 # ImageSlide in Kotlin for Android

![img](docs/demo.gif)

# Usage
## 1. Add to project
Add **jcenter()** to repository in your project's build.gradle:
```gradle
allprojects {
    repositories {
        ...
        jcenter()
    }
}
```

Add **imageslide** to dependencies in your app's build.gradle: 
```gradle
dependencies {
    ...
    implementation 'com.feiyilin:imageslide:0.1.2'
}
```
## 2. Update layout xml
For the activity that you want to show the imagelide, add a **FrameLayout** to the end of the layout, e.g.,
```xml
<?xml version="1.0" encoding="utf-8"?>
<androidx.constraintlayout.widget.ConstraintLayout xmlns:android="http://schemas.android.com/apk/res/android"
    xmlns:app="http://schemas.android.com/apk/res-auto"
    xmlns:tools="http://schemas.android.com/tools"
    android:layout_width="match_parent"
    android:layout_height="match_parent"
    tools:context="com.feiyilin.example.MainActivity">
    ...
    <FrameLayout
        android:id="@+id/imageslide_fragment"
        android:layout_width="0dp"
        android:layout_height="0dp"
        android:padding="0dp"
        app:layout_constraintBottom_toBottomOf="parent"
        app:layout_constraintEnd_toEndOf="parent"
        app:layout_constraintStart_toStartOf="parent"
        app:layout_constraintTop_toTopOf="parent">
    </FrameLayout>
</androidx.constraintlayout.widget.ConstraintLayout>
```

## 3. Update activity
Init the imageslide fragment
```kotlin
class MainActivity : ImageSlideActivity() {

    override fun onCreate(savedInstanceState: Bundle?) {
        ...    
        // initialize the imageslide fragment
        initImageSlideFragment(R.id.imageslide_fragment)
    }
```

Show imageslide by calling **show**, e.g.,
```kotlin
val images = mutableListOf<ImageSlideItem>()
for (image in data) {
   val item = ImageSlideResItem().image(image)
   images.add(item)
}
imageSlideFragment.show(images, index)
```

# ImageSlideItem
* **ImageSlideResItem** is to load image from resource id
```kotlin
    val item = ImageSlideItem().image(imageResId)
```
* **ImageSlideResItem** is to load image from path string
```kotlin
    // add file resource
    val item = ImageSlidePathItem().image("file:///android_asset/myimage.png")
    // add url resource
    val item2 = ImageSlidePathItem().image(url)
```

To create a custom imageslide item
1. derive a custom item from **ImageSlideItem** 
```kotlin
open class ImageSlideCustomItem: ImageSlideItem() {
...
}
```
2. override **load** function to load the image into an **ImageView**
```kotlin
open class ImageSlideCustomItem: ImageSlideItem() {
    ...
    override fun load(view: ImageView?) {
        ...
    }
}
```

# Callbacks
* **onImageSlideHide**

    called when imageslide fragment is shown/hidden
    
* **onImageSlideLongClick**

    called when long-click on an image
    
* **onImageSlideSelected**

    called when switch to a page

+++++

■ **EXERCISE GOAL**:
The response should be an exact copy of the lines from the one with "# ImageSlideItem" through the end of the data, with no other text.

■ **SOLUTION TO THIS TASK**:
# ImageSlideItem
* **ImageSlideResItem** is to load image from resource id
```kotlin
    val item = ImageSlideItem().image(imageResId)
```
* **ImageSlideResItem** is to load image from path string
```kotlin
    // add file resource
    val item = ImageSlidePathItem().image("file:///android_asset/myimage.png")
    // add url resource
    val item2 = ImageSlidePathItem().image(url)
```

To create a custom imageslide item
1. derive a custom item from **ImageSlideItem** 
```kotlin
open class ImageSlideCustomItem: ImageSlideItem() {
...
}
```
2. override **load** function to load the image into an **ImageView**
```kotlin
open class ImageSlideCustomItem: ImageSlideItem() {
    ...
    override fun load(view: ImageView?) {
        ...
    }
}
```

# Callbacks
* **onImageSlideHide**

    called when imageslide fragment is shown/hidden
    
* **onImageSlideLongClick**

    called when long-click on an image
    
* **onImageSlideSelected**

    called when switch to a page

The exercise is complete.